While you may have scratched the surface of Washington, D.C. on a school trip or family vacation, the city has much more to offer than monuments and long, hot walks on the National Mall. With cherry blossom season just around the corner, now is a great time for a short getaway to the nation’s capital.
The city has many gorgeous, century-old hotels that have been maintained to reflect their original condition. Stay at The Jefferson for a taste of 1920’s Beaux-Arts glamour or get your retro fix at The Willard, which proudly offers an afternoon tea service available throughout the year.
If you’re looking for a more contemporary feel, try The Graham. Located at the heart of Georgetown, the hotel is an easy walk from the waterfront and the endless shopping opportunities along M Street. Capitol Hill Hotel is another good bet if you want to be in the middle of the action — just two blocks from the Capitol and across the street from the Library of Congress.
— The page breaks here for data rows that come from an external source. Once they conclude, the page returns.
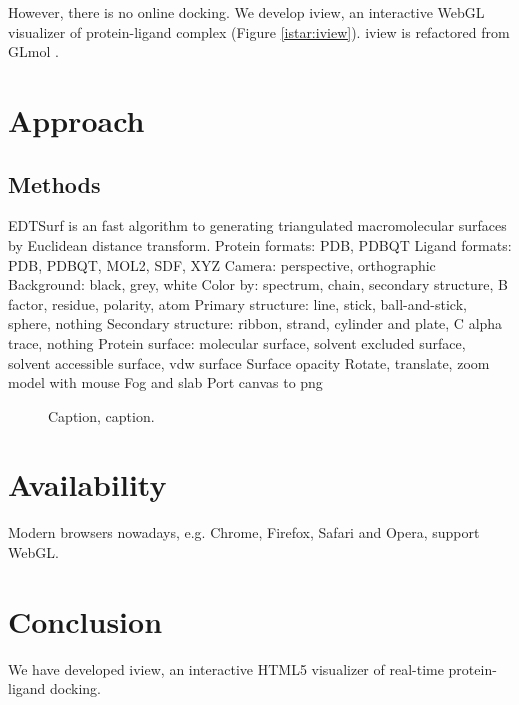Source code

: \documentclass{bioinfo}
\begin{document}
However, there is no online docking. We develop iview, an interactive WebGL visualizer of protein-ligand complex (Figure \ref{istar:iview}). iview is refactored from GLmol \citep{1319}.

\section{Approach}


\begin{methods}
\section{Methods}

EDTSurf \citep{1297} is an fast algorithm to generating triangulated macromolecular surfaces by Euclidean distance transform.
Protein formats: PDB, PDBQT
Ligand formats: PDB, PDBQT, MOL2, SDF, XYZ
Camera: perspective, orthographic
Background: black, grey, white
Color by: spectrum, chain, secondary structure, B factor, residue, polarity, atom
Primary structure: line, stick, ball-and-stick, sphere, nothing
Secondary structure: ribbon, strand, cylinder and plate, C alpha trace, nothing
Protein surface: molecular surface, solvent excluded surface, solvent accessible surface, vdw surface
Surface opacity
Rotate, translate, zoom model with mouse
Fog and slab
Port canvas to png

\end{methods}

\begin{figure}[!tpb]%
\caption{Caption, caption.}\label{fig:01}
\end{figure}

\section{Availability}

Modern browsers nowadays, e.g. Chrome, Firefox, Safari and Opera, support WebGL.

\section{Conclusion}

We have developed iview, an interactive HTML5 visualizer of real-time protein-ligand docking.


%
%
%
%
%
%


\end{document}
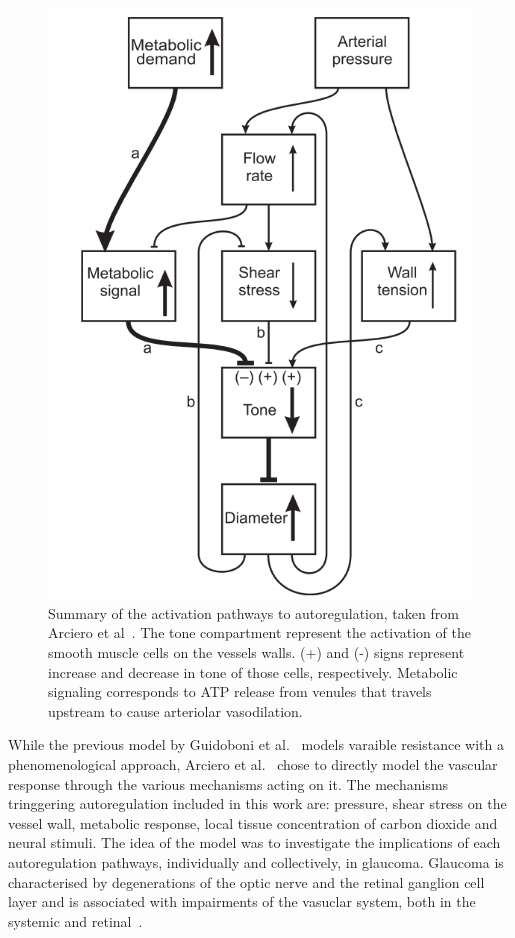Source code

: \documentclass[12pt,a4paper]{article}
\begin{document}
\begin{figure}[!ht]
  \centering
  \includegraphics[width=.9\textwidth]{SummaryAutoregulationPathways}
  \caption{Summary of the activation pathways to autoregulation, taken from Arciero et al~\cite{Arciero_2008}. The tone compartment represent the activation of the smooth muscle cells on the vessels walls. (+) and (-) signs represent increase and decrease in tone of those cells, respectively. Metabolic signaling corresponds to ATP release from venules that travels upstream to cause arteriolar vasodilation.}
  \label{fig:Autoregulation-Summary}
\end{figure}

While the previous model by Guidoboni et al.~\cite{Guidoboni_2014b} models varaible resistance with a phenomenological approach, Arciero et al.~\cite{Arciero_2013} chose to directly model the vascular response through the various mechanisms acting on it.
The mechanisms tringgering autoregulation included in this work are: pressure, shear stress on the vessel wall, metabolic response, local tissue concentration of carbon dioxide and neural stimuli.
The idea of the model was to investigate the implications of each autoregulation pathways, individually and collectively, in glaucoma.
Glaucoma is characterised by degenerations of the optic nerve and the retinal ganglion cell layer and is associated with impairments of the vasuclar system, both in the systemic and retinal~\cite{Hulsman_2007, Bonomi_2000}.
\end{document}
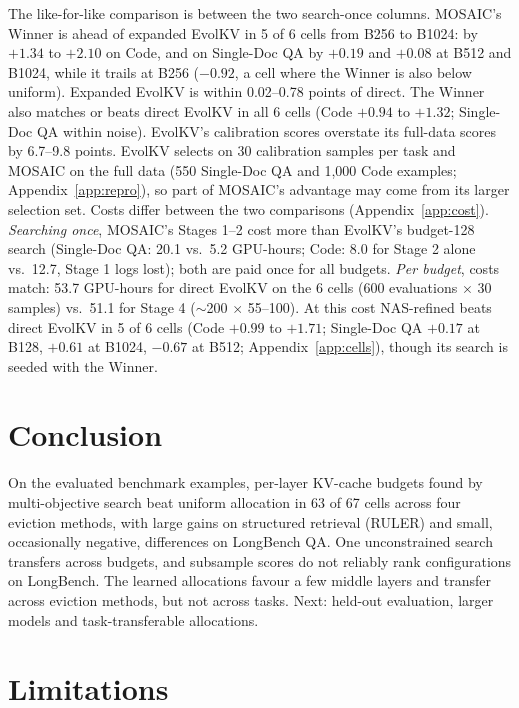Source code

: \documentclass[11pt]{article}
\begin{document}
The like-for-like comparison is between the two search-once columns. MOSAIC's Winner is ahead of expanded EvolKV in 5 of 6 cells from B256 to B1024: by $+1.34$ to $+2.10$ on Code, and on Single-Doc QA by $+0.19$ and $+0.08$ at B512 and B1024, while it trails at B256 ($-0.92$, a cell where the Winner is also below uniform). Expanded EvolKV is within 0.02--0.78 points of direct. The Winner also matches or beats direct EvolKV in all 6 cells (Code $+0.94$ to $+1.32$; Single-Doc QA within noise). EvolKV's calibration scores overstate its full-data scores by 6.7--9.8 points. EvolKV selects on 30 calibration samples per task and MOSAIC on the full data (550 Single-Doc QA and 1{,}000 Code examples; Appendix~\ref{app:repro}), so part of MOSAIC's advantage may come from its larger selection set. Costs differ between the two comparisons (Appendix~\ref{app:cost}). \emph{Searching once}, MOSAIC's Stages 1--2 cost more than EvolKV's budget-128 search (Single-Doc QA: 20.1 vs.\ 5.2 GPU-hours; Code: 8.0 for Stage 2 alone vs.\ 12.7, Stage 1 logs lost); both are paid once for all budgets. \emph{Per budget}, costs match: 53.7 GPU-hours for direct EvolKV on the 6 cells (600 evaluations $\times$ 30 samples) vs.\ 51.1 for Stage 4 ($\sim$200 $\times$ 55--100). At this cost NAS-refined beats direct EvolKV in 5 of 6 cells (Code $+0.99$ to $+1.71$; Single-Doc QA $+0.17$ at B128, $+0.61$ at B1024, $-0.67$ at B512; Appendix~\ref{app:cells}), though its search is seeded with the Winner.

\section{Conclusion}

On the evaluated benchmark examples, per-layer KV-cache budgets found by multi-objective search beat uniform allocation in 63 of 67 cells across four eviction methods, with large gains on structured retrieval (RULER) and small, occasionally negative, differences on LongBench QA. One unconstrained search transfers across budgets, and subsample scores do not reliably rank configurations on LongBench. The learned allocations favour a few middle layers and transfer across eviction methods, but not across tasks. Next: held-out evaluation, larger models and task-transferable allocations.

\section*{Limitations}
\end{document}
The spacious, unfussy hotel even provides guests with bike rentals and pet-friendly rooming options.
AirBnB is a great way to go if you’re looking to explore neighborhoods off the beaten path. You can find spaces for $80-150 per night if you do some legwork in advance. Although D.C. is fairly walkable, keep in mind that the Metro can be a bit unreliable, so consider staying in a location near your must-see sites.
For a good burn, check out Off Road — a boutique gym specializing in high-intensity boxing, cycling, and strength classes. Check out their two-hour “Sunday Sufferfest” cycling class if you’re feeling particularly ambitious. Sore from the travel? Head to Epic Yoga to work out any travel related kinks. The Dupont Circle studio offers variations of vinyasa flow as well as more unique options like their “EPIClates” class — combining pilates, dance, barre, and yoga into one session.
Photo by Aaron DeNu.
Or, save your cash for dinner and take to the outdoors! If you’re in town while the cherry blossoms are in bloom, beat the crowds and head to the Tidal Basin for a run in the early morning. For more of an adventure, take a cab out to Roosevelt Island and jog along the Potomac River on the Mount Vernon Trail. “The Exorcist” steps are a great option if you’re into cardio, film trivia, and next level heebie-jeebies. Three birds, one stone.
Photo by Scott Suchman for Washingtonian.
It’s hard competing for attention with New York so close by, but D.C. has a vibrant food scene of its own. From nationally recognized hotspots like Rose’s Luxury to beloved landmarks like Ben’s Chili Bowl, there are no shortage of places to try.
D.C. has some truly incredible and authentic Ethiopian food. If you’re looking for traditional preparation and a sit-down experience, Lalibela and Ethiopic are two great possibilities. Also, many Ethiopian restaurants offer combination platters with samples of meat and veggie dishes, a great option if you’re traveling with friends of different dietary needs (or levels of adventurousness).
Look to The Dabney for seasonal and farm-fresh twists on American cuisine. The restaurant sources its ingredients regionally, allowing them to show off the variety of the Mid-Atlantic in small plates and family-style dishes. The Dabney even serves locally brewed ciders and beers. Just make sure you book your table in advance!
The famous Smithsonian museums are a must-do. They comprise an unparalleled diverse collection of art and artifacts, and they’re free! But remember, as tourism season starts picking up in late spring, the museums along the National Mall get crowded fast. So if you’re not feeling up for slogging through swarms of people at the American History Museum, visit the National Portrait Gallery where you can view the presidential portraits from George Washington to Barack Obama. If the line for the Botanic Garden is out the door, go to the National Bonsai and Penjing Museum at The National Arboretum and check out the potted trees, peaceful gardens, and the viewing stone collection (a gathering of naturally occurring or shaped rocks displayed to evoke waterfalls, mountain ranges, and the like).
If you’re in D.C. over the weekend, there are several open-air farmer’s markets located around the city, which showcase local products and produce. My favorite is Eastern Market, a 145-year-old indoor food market that hosts outdoor vendors during the weekend. In case of rain, you can shop at Union Market, a recently restored wholesale market space offering retail, fresh food, and delicious coffee.
For a sustainable, southern-inspired brunch menu, look to Creme: home of the Louisiana Benedict. You can also try the Sunday drag brunch at Perry’s and afterwards work off the mimosa buzz with a walk through Adams Morgan.
As far as nighttime activities go, consider seeing a show at 9:30 Club, an iconic music venue and one time haunt of a teenage Dave Grohl. You can make a night of it by grabbing some ramen before the show at Haikan next-door to the club and checking out the bars along the U Street Corridor after the show — if you’re not too worn out yet, that is.